The soft touch of his fingers trail my cheeks as he tucks a strand of hair behind my ear. "Can I ask why you stopped? Why did you let all of those things go?"

"It was easier."

"For who?"

His eyes search mine, seeing straight through all of the things I've kept tucked away. "For my family," I admit. "When she first passed, I was a mess. I couldn't sleep. I'd crawl into Jare's room a shaking, blubbering mess, and he'd comfort me the best he could. But he was grieving too. I couldn't eat, I could barely go through the motions, until one day, I saw what my grief was doing to those around me. If I could just swallow it all, if I could be strong for everyone around me, then maybe they would heal."

"You buried everything so they could move on?"

"I had to. I had to help put them back together. I had to look out for them just like my mom did, just like she would have done if she were still here."

"And who's left to take care of you?"

His question echoes through me. It's one I've fended off for far too long. Because I don't need to be taken care of. I need to be strong. I need to be the anchor to my family, the heartbeat.

"I'm fine," I begin to say, but he jumps back in.
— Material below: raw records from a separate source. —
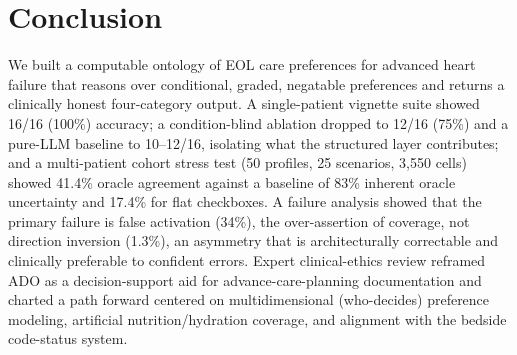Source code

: \documentclass[10pt]{article}
\begin{document}
\section{Conclusion}
We built a computable ontology of EOL care preferences for advanced heart failure that reasons over conditional, graded, negatable preferences and returns a clinically honest four-category output. A single-patient vignette suite showed 16/16 (100\%) accuracy; a condition-blind ablation dropped to 12/16 (75\%) and a pure-LLM baseline to 10--12/16, isolating what the structured layer contributes; and a multi-patient cohort stress test (50 profiles, 25 scenarios, 3{,}550 cells) showed 41.4\% oracle agreement against a baseline of 83\% inherent oracle uncertainty and 17.4\% for flat checkboxes. A failure analysis showed that the primary failure is false activation (34\%), the over-assertion of coverage, not direction inversion (1.3\%), an asymmetry that is architecturally correctable and clinically preferable to confident errors. Expert clinical-ethics review reframed ADO as a decision-support aid for advance-care-planning documentation and charted a path forward centered on multidimensional (who-decides) preference modeling, artificial nutrition/hydration coverage, and alignment with the bedside code-status system.

\end{document}

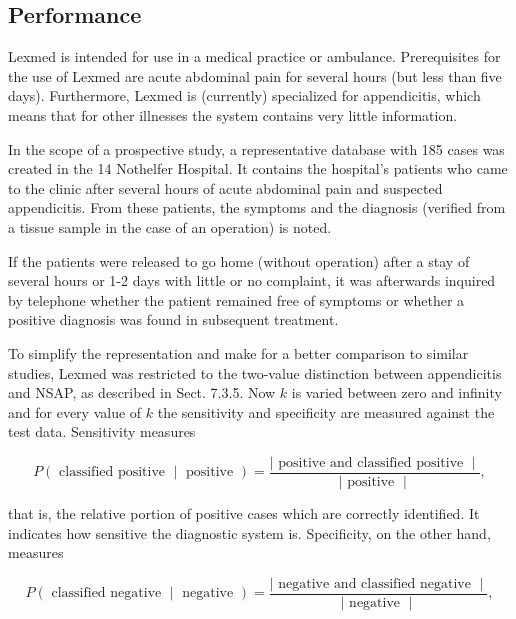 \documentclass[10pt]{book}
\begin{document}
\subsection{Performance}
Lexmed is intended for use in a medical practice or ambulance. Prerequisites for the use of Lexmed are acute abdominal pain for several hours (but less than five days). Furthermore, Lexmed is (currently) specialized for appendicitis, which means that for other illnesses the system contains very little information.

In the scope of a prospective study, a representative database with 185 cases was created in the 14 Nothelfer Hospital. It contains the hospital's patients who came to the clinic after several hours of acute abdominal pain and suspected appendicitis. From these patients, the symptoms and the diagnosis (verified from a tissue sample in the case of an operation) is noted.

If the patients were released to go home (without operation) after a stay of several hours or 1-2 days with little or no complaint, it was afterwards inquired by telephone whether the patient remained free of symptoms or whether a positive diagnosis was found in subsequent treatment.

To simplify the representation and make for a better comparison to similar studies, Lexmed was restricted to the two-value distinction between appendicitis and NSAP, as described in Sect. 7.3.5. Now $k$ is varied between zero and infinity\\
and for every value of $k$ the sensitivity and specificity are measured against the test data. Sensitivity measures


\begin{equation*}
P(\text { classified positive } \mid \text { positive })=\frac{\mid \text { positive and classified positive } \mid}{\mid \text { positive } \mid}, \tag{7.16}
\end{equation*}


that is, the relative portion of positive cases which are correctly identified. It indicates how sensitive the diagnostic system is. Specificity, on the other hand, measures


\begin{equation*}
P(\text { classified negative } \mid \text { negative })=\frac{\mid \text { negative and classified negative } \mid}{\mid \text { negative } \mid}, \tag{7.17}
\end{equation*}
\end{document}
"Kenze, you are one of the strongest people I know. You're brave, you're talented and smart. You have a huge heart that is somehow always giving. But that doesn't mean you have to always be fine. It's okay to not be okay. It's okay to be sad, to be angry, to want to scream or cry. It's okay to want flowers in the house and to play the piano. It's okay to miss her, and to still feel happy even in her absence."

"Cam..." I cry, the heated tears fall along his hand as he holds my face. "I'm not okay."

He pulls me into his chest, wrapping his arms around me as I cry. For the first time in a really long time, I truly cry. The tears flow in waves, rattling my chest and echoing along my vocal chords. Every buried ounce of pain bounces across my chest as I cling to his shirt.

"I've got you, Kenze," he whispers into my hair, pressing a kiss along my head as he holds me tighter. "I've got you."